Tagged: Jurgen Schmidhuber

Active Deep Learning

BrainDeep Learning methods that use auto-associative neural networks to pre-train (with bottlenecking methods to ensure generalization) have recently been shown to perform as well and even better than human beings at certain tasks like image categorization. But what is missing from the proposed methods? There seem to be a range of challenges that revolve around temporal novelty and sequential activation/classification problems like those that occur in natural language understanding. The most recent achievements are more oriented around relatively static data presentations.

Jürgen Schmidhuber revisits the history of connectionist research (dating to the 1800s!) in his October 2014 technical report, Deep Learning in Neural Networks: An Overview. This is one comprehensive effort at documenting the history of this reinvigorated area of AI research. What is old is new again, enhanced by achievements in computing that allow for larger and larger scale simulation.

The conclusions section has an interesting suggestion: what is missing so far is the sensorimotor activity loop that allows for the active interrogation of the data source. Human vision roams over images while DL systems ingest the entire scene.
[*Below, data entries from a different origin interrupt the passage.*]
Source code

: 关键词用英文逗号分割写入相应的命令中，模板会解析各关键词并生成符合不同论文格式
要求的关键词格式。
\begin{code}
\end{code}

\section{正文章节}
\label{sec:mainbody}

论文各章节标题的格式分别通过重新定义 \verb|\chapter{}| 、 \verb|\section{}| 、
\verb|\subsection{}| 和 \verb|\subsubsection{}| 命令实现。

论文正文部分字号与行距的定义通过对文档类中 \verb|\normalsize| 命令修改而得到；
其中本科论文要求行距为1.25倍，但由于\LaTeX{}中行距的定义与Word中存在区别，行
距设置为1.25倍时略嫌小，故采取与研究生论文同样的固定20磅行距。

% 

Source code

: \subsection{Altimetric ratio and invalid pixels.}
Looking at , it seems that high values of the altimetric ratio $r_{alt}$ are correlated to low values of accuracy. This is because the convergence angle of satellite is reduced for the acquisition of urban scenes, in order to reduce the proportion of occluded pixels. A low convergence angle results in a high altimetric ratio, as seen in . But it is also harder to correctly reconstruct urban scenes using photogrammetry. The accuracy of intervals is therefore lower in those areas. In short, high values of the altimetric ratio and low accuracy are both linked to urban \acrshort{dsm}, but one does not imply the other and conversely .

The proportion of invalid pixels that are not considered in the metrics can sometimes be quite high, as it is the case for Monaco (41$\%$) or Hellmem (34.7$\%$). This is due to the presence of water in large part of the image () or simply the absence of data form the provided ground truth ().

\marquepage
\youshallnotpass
And the real neural systems have energy constraints that lead to suppression of neural function away from the active neural clusters.
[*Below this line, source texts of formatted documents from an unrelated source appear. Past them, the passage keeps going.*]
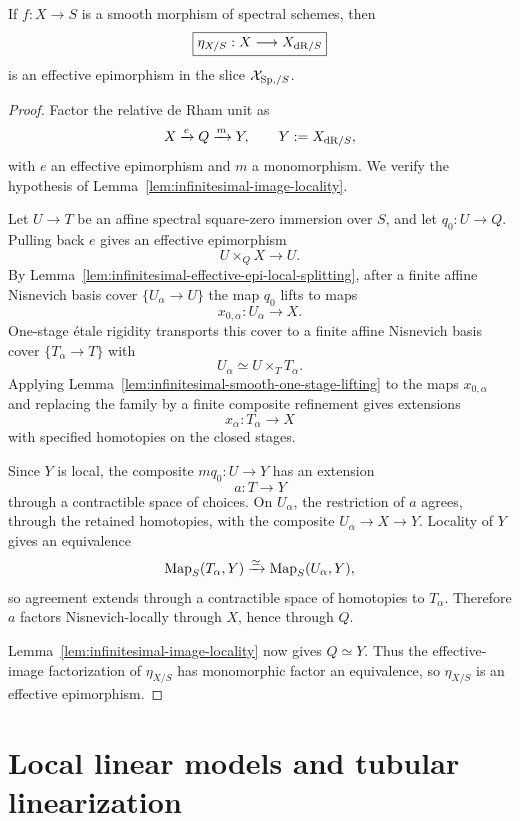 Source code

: \begin{theorem}
\label{thm:infinitesimal-smooth-dr-effectivity}
If $f:X\to S$ is a smooth morphism of spectral schemes, then
\[
    \boxed{
    \eta_{X/S}:X\longrightarrow X_{\dR/S}
    }
\]
is an effective epimorphism in the slice $\mathcal X_{\Sp,/S}$.
\end{theorem}

\begin{proof}
Factor the relative de Rham unit as
\[
    X\xrightarrow{e}Q\xrightarrow{m}Y,
    \qquad
    Y:=X_{\dR/S},
\]
with $e$ an effective epimorphism and $m$ a monomorphism.  We verify the
hypothesis of Lemma~\ref{lem:infinitesimal-image-locality}.

Let $U\to T$ be an affine spectral square-zero immersion over $S$, and let
$q_0:U\to Q$.  Pulling back $e$ gives an effective epimorphism
\[
    U\times_QX\longrightarrow U.
\]
By Lemma~\ref{lem:infinitesimal-effective-epi-local-splitting}, after a finite
affine Nisnevich basis cover $\{U_\alpha\to U\}$ the map $q_0$ lifts to maps
\[
    x_{0,\alpha}:U_\alpha\longrightarrow X.
\]
One-stage \'etale rigidity transports this cover to a finite affine
Nisnevich basis cover $\{T_\alpha\to T\}$ with
\[
    U_\alpha\simeq U\times_TT_\alpha.
\]
Applying Lemma~\ref{lem:infinitesimal-smooth-one-stage-lifting} to the maps
$x_{0,\alpha}$ and replacing the family by a finite composite refinement
gives extensions
\[
    x_\alpha:T_\alpha\longrightarrow X
\]
with specified homotopies on the closed stages.

Since $Y$ is local, the composite $mq_0:U\to Y$ has an extension
\[
    a:T\longrightarrow Y
\]
through a contractible space of choices.  On $U_\alpha$, the restriction of
$a$ agrees, through the retained homotopies, with the composite
$U_\alpha\to X\to Y$.  Locality of $Y$ gives an equivalence
\[
    \Map_S(T_\alpha,Y)
    \xrightarrow{\simeq}
    \Map_S(U_\alpha,Y),
\]
so agreement extends through a contractible space of homotopies to
$T_\alpha$.  Therefore $a$ factors Nisnevich-locally through $X$, hence
through $Q$.

Lemma~\ref{lem:infinitesimal-image-locality} now gives $Q\simeq Y$.  Thus the
effective-image factorization of $\eta_{X/S}$ has monomorphic factor an
equivalence, so $\eta_{X/S}$ is an effective epimorphism.
\end{proof}

\section{Local linear models and tubular linearization}
\label{sec:infinitesimal-local-linear-models}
Novelty in the Age of Criticism

Lower Manhattan Panorama because I am in Jersey City, NJ tonight.
Lower Manhattan panorama because I am in Jersey City, NJ as I write this, with an awesomely aesthetic view.

Gary Cutting from Notre Dame and the New York Times knows how to incite an intellectual riot, as demonstrated by his most recent The Stone piece, Mozart vs. the Beatles. “High art” is superior to “low art” because of its “stunning intellectual and emotional complexity.” He sums up:

My argument is that this distinctively aesthetic value is of great importance in our lives and that works of high art achieve it much more fully than do works of popular art.

But what makes up these notions of complexity and distinctive aesthetic value? One might try to enumerate those values or create a list. Or, alternatively, one might instead claim that time serves as a sieve for the values that Cutting is claiming make one work of art superior to another, thus leaving open the possibility for the enumerated list approach to be incomplete but still a useful retrospective system of valuation.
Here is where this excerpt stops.